▶ **Exercise description**:
Your answer should be only the lines below from the one with "7. 승리의 모임 장소 선택" to the one with "3. 회원은 모임 결과", repeated exactly, ends included.

(Stored dataset items)
▼

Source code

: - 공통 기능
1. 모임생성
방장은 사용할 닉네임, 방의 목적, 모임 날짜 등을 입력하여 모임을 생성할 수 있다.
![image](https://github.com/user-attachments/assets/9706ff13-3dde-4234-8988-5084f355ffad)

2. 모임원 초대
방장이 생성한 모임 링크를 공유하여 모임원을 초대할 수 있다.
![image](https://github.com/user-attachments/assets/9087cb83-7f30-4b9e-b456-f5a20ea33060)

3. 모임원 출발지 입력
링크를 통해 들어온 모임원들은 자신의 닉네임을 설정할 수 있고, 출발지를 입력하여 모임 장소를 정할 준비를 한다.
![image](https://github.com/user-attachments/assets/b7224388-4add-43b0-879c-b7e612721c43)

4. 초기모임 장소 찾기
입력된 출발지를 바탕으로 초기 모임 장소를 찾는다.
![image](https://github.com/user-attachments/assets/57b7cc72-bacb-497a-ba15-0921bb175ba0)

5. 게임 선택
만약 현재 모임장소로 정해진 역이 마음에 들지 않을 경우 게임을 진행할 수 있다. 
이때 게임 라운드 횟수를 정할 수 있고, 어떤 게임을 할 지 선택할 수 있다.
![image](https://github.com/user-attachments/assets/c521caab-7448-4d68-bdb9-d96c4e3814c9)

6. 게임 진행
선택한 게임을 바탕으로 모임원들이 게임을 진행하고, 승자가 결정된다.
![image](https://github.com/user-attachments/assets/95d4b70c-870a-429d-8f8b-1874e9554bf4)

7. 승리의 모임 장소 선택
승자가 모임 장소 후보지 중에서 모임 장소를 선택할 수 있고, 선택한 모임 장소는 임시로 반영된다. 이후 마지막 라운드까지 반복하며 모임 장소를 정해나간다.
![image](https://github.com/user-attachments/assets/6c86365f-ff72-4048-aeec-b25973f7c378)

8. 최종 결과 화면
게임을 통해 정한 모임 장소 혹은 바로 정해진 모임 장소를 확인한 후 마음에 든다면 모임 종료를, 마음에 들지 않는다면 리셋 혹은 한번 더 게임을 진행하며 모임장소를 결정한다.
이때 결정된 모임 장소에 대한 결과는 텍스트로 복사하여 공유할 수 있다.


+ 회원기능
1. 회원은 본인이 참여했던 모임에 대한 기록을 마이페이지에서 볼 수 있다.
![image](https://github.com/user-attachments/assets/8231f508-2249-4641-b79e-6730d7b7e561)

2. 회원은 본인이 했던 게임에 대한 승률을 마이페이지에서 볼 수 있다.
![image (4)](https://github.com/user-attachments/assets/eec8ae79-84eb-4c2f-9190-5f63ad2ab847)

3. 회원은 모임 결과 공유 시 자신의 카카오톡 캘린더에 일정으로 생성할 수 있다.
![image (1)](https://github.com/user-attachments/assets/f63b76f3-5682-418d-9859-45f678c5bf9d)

▲

▶ **Solution to this task**:
7. 승리의 모임 장소 선택
승자가 모임 장소 후보지 중에서 모임 장소를 선택할 수 있고, 선택한 모임 장소는 임시로 반영된다. 이후 마지막 라운드까지 반복하며 모임 장소를 정해나간다.
![image](https://github.com/user-attachments/assets/6c86365f-ff72-4048-aeec-b25973f7c378)

8. 최종 결과 화면
게임을 통해 정한 모임 장소 혹은 바로 정해진 모임 장소를 확인한 후 마음에 든다면 모임 종료를, 마음에 들지 않는다면 리셋 혹은 한번 더 게임을 진행하며 모임장소를 결정한다.
이때 결정된 모임 장소에 대한 결과는 텍스트로 복사하여 공유할 수 있다.


+ 회원기능
1. 회원은 본인이 참여했던 모임에 대한 기록을 마이페이지에서 볼 수 있다.
![image](https://github.com/user-attachments/assets/8231f508-2249-4641-b79e-6730d7b7e561)

2. 회원은 본인이 했던 게임에 대한 승률을 마이페이지에서 볼 수 있다.
![image (4)](https://github.com/user-attachments/assets/eec8ae79-84eb-4c2f-9190-5f63ad2ab847)

3. 회원은 모임 결과 공유 시 자신의 카카오톡 캘린더에 일정으로 생성할 수 있다.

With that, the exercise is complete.